• Aim of the task: Here the job is to print all of the entries below verbatim and leave out any picture.
** Data supplied follows **
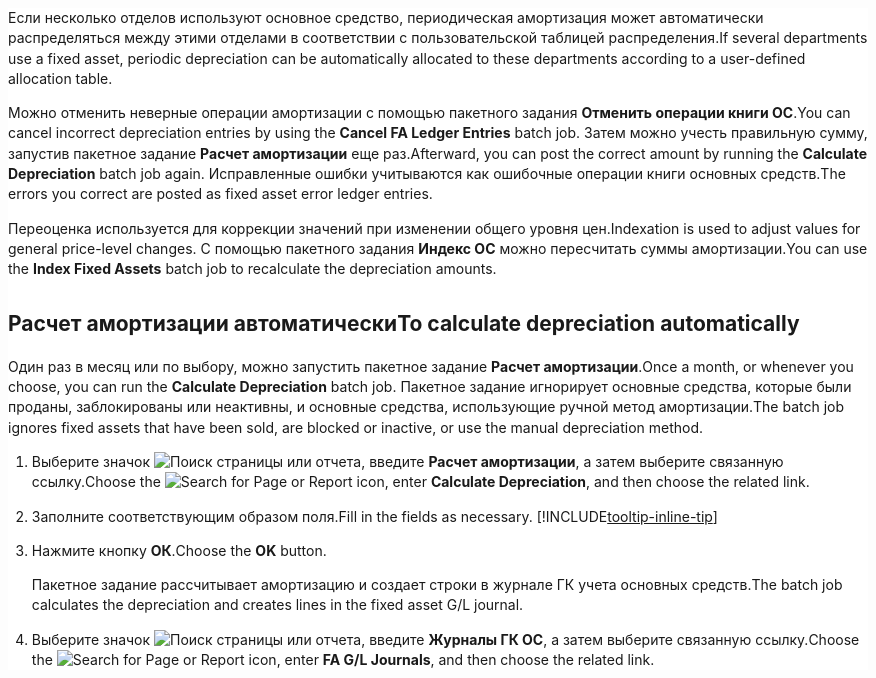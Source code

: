 <span data-ttu-id="ddab6-113">Если несколько отделов используют основное средство, периодическая амортизация может автоматически распределяться между этими отделами в соответствии с пользовательской таблицей распределения.</span><span class="sxs-lookup"><span data-stu-id="ddab6-113">If several departments use a fixed asset, periodic depreciation can be automatically allocated to these departments according to a user-defined allocation table.</span></span>  

<span data-ttu-id="ddab6-114">Можно отменить неверные операции амортизации с помощью пакетного задания **Отменить операции книги ОС**.</span><span class="sxs-lookup"><span data-stu-id="ddab6-114">You can cancel incorrect depreciation entries by using the **Cancel FA Ledger Entries** batch job.</span></span> <span data-ttu-id="ddab6-115">Затем можно учесть правильную сумму, запустив пакетное задание **Расчет амортизации** еще раз.</span><span class="sxs-lookup"><span data-stu-id="ddab6-115">Afterward, you can post the correct amount by running the **Calculate Depreciation** batch job again.</span></span> <span data-ttu-id="ddab6-116">Исправленные ошибки учитываются как ошибочные операции книги основных средств.</span><span class="sxs-lookup"><span data-stu-id="ddab6-116">The errors you correct are posted as fixed asset error ledger entries.</span></span>  

<span data-ttu-id="ddab6-117">Переоценка используется для коррекции значений при изменении общего уровня цен.</span><span class="sxs-lookup"><span data-stu-id="ddab6-117">Indexation is used to adjust values for general price-level changes.</span></span> <span data-ttu-id="ddab6-118">С помощью пакетного задания **Индекс ОС** можно пересчитать суммы амортизации.</span><span class="sxs-lookup"><span data-stu-id="ddab6-118">You can use the **Index Fixed Assets** batch job to recalculate the depreciation amounts.</span></span>  

## <a name="to-calculate-depreciation-automatically"></a><span data-ttu-id="ddab6-119">Расчет амортизации автоматически</span><span class="sxs-lookup"><span data-stu-id="ddab6-119">To calculate depreciation automatically</span></span>
<span data-ttu-id="ddab6-120">Один раз в месяц или по выбору, можно запустить пакетное задание **Расчет амортизации**.</span><span class="sxs-lookup"><span data-stu-id="ddab6-120">Once a month, or whenever you choose, you can run the **Calculate Depreciation** batch job.</span></span> <span data-ttu-id="ddab6-121">Пакетное задание игнорирует основные средства, которые были проданы, заблокированы или неактивны, и основные средства, использующие ручной метод амортизации.</span><span class="sxs-lookup"><span data-stu-id="ddab6-121">The batch job ignores fixed assets that have been sold, are blocked or inactive, or use the manual depreciation method.</span></span>  

1. <span data-ttu-id="ddab6-122">Выберите значок ![Поиск страницы или отчета](media/ui-search/search_small.png "Значок поиска страницы или отчета"), введите **Расчет амортизации**, а затем выберите связанную ссылку.</span><span class="sxs-lookup"><span data-stu-id="ddab6-122">Choose the ![Search for Page or Report](media/ui-search/search_small.png "Search for Page or Report icon") icon, enter **Calculate Depreciation**, and then choose the related link.</span></span>  
2. <span data-ttu-id="ddab6-123">Заполните соответствующим образом поля.</span><span class="sxs-lookup"><span data-stu-id="ddab6-123">Fill in the fields as necessary.</span></span> [!INCLUDE[tooltip-inline-tip](includes/tooltip-inline-tip_md.md)]  
3. <span data-ttu-id="ddab6-124">Нажмите кнопку **ОК**.</span><span class="sxs-lookup"><span data-stu-id="ddab6-124">Choose the **OK** button.</span></span>  

    <span data-ttu-id="ddab6-125">Пакетное задание рассчитывает амортизацию и создает строки в журнале ГК учета основных средств.</span><span class="sxs-lookup"><span data-stu-id="ddab6-125">The batch job calculates the depreciation and creates lines in the fixed asset G/L journal.</span></span>  
4. <span data-ttu-id="ddab6-126">Выберите значок ![Поиск страницы или отчета](media/ui-search/search_small.png "Значок поиска страницы или отчета"), введите **Журналы ГК ОС**, а затем выберите связанную ссылку.</span><span class="sxs-lookup"><span data-stu-id="ddab6-126">Choose the ![Search for Page or Report](media/ui-search/search_small.png "Search for Page or Report icon") icon, enter **FA G/L Journals**, and then choose the related link.</span></span>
** End of Data supplied **
• Solution for this exercise:
Source code

: <span data-ttu-id="ddab6-113">Если несколько отделов используют основное средство, периодическая амортизация может автоматически распределяться между этими отделами в соответствии с пользовательской таблицей распределения.</span><span class="sxs-lookup"><span data-stu-id="ddab6-113">If several departments use a fixed asset, periodic depreciation can be automatically allocated to these departments according to a user-defined allocation table.</span></span>  

<span data-ttu-id="ddab6-114">Можно отменить неверные операции амортизации с помощью пакетного задания **Отменить операции книги ОС**.</span><span class="sxs-lookup"><span data-stu-id="ddab6-114">You can cancel incorrect depreciation entries by using the **Cancel FA Ledger Entries** batch job.</span></span> <span data-ttu-id="ddab6-115">Затем можно учесть правильную сумму, запустив пакетное задание **Расчет амортизации** еще раз.</span><span class="sxs-lookup"><span data-stu-id="ddab6-115">Afterward, you can post the correct amount by running the **Calculate Depreciation** batch job again.</span></span> <span data-ttu-id="ddab6-116">Исправленные ошибки учитываются как ошибочные операции книги основных средств.</span><span class="sxs-lookup"><span data-stu-id="ddab6-116">The errors you correct are posted as fixed asset error ledger entries.</span></span>  

<span data-ttu-id="ddab6-117">Переоценка используется для коррекции значений при изменении общего уровня цен.</span><span class="sxs-lookup"><span data-stu-id="ddab6-117">Indexation is used to adjust values for general price-level changes.</span></span> <span data-ttu-id="ddab6-118">С помощью пакетного задания **Индекс ОС** можно пересчитать суммы амортизации.</span><span class="sxs-lookup"><span data-stu-id="ddab6-118">You can use the **Index Fixed Assets** batch job to recalculate the depreciation amounts.</span></span>  

## <a name="to-calculate-depreciation-automatically"></a><span data-ttu-id="ddab6-119">Расчет амортизации автоматически</span><span class="sxs-lookup"><span data-stu-id="ddab6-119">To calculate depreciation automatically</span></span>
<span data-ttu-id="ddab6-120">Один раз в месяц или по выбору, можно запустить пакетное задание **Расчет амортизации**.</span><span class="sxs-lookup"><span data-stu-id="ddab6-120">Once a month, or whenever you choose, you can run the **Calculate Depreciation** batch job.</span></span> <span data-ttu-id="ddab6-121">Пакетное задание игнорирует основные средства, которые были проданы, заблокированы или неактивны, и основные средства, использующие ручной метод амортизации.</span><span class="sxs-lookup"><span data-stu-id="ddab6-121">The batch job ignores fixed assets that have been sold, are blocked or inactive, or use the manual depreciation method.</span></span>  

1. <span data-ttu-id="ddab6-122">Выберите значок ![Поиск страницы или отчета](media/ui-search/search_small.png "Значок поиска страницы или отчета"), введите **Расчет амортизации**, а затем выберите связанную ссылку.</span><span class="sxs-lookup"><span data-stu-id="ddab6-122">Choose the ![Search for Page or Report](media/ui-search/search_small.png "Search for Page or Report icon") icon, enter **Calculate Depreciation**, and then choose the related link.</span></span>  
2. <span data-ttu-id="ddab6-123">Заполните соответствующим образом поля.</span><span class="sxs-lookup"><span data-stu-id="ddab6-123">Fill in the fields as necessary.</span></span> [!INCLUDE[tooltip-inline-tip](includes/tooltip-inline-tip_md.md)]  
3. <span data-ttu-id="ddab6-124">Нажмите кнопку **ОК**.</span><span class="sxs-lookup"><span data-stu-id="ddab6-124">Choose the **OK** button.</span></span>  

    <span data-ttu-id="ddab6-125">Пакетное задание рассчитывает амортизацию и создает строки в журнале ГК учета основных средств.</span><span class="sxs-lookup"><span data-stu-id="ddab6-125">The batch job calculates the depreciation and creates lines in the fixed asset G/L journal.</span></span>  
4. <span data-ttu-id="ddab6-126">Выберите значок ![Поиск страницы или отчета](media/ui-search/search_small.png "Значок поиска страницы или отчета"), введите **Журналы ГК ОС**, а затем выберите связанную ссылку.</span><span class="sxs-lookup"><span data-stu-id="ddab6-126">Choose the ![Search for Page or Report](media/ui-search/search_small.png "Search for Page or Report icon") icon, enter **FA G/L Journals**, and then choose the related link.</span></span>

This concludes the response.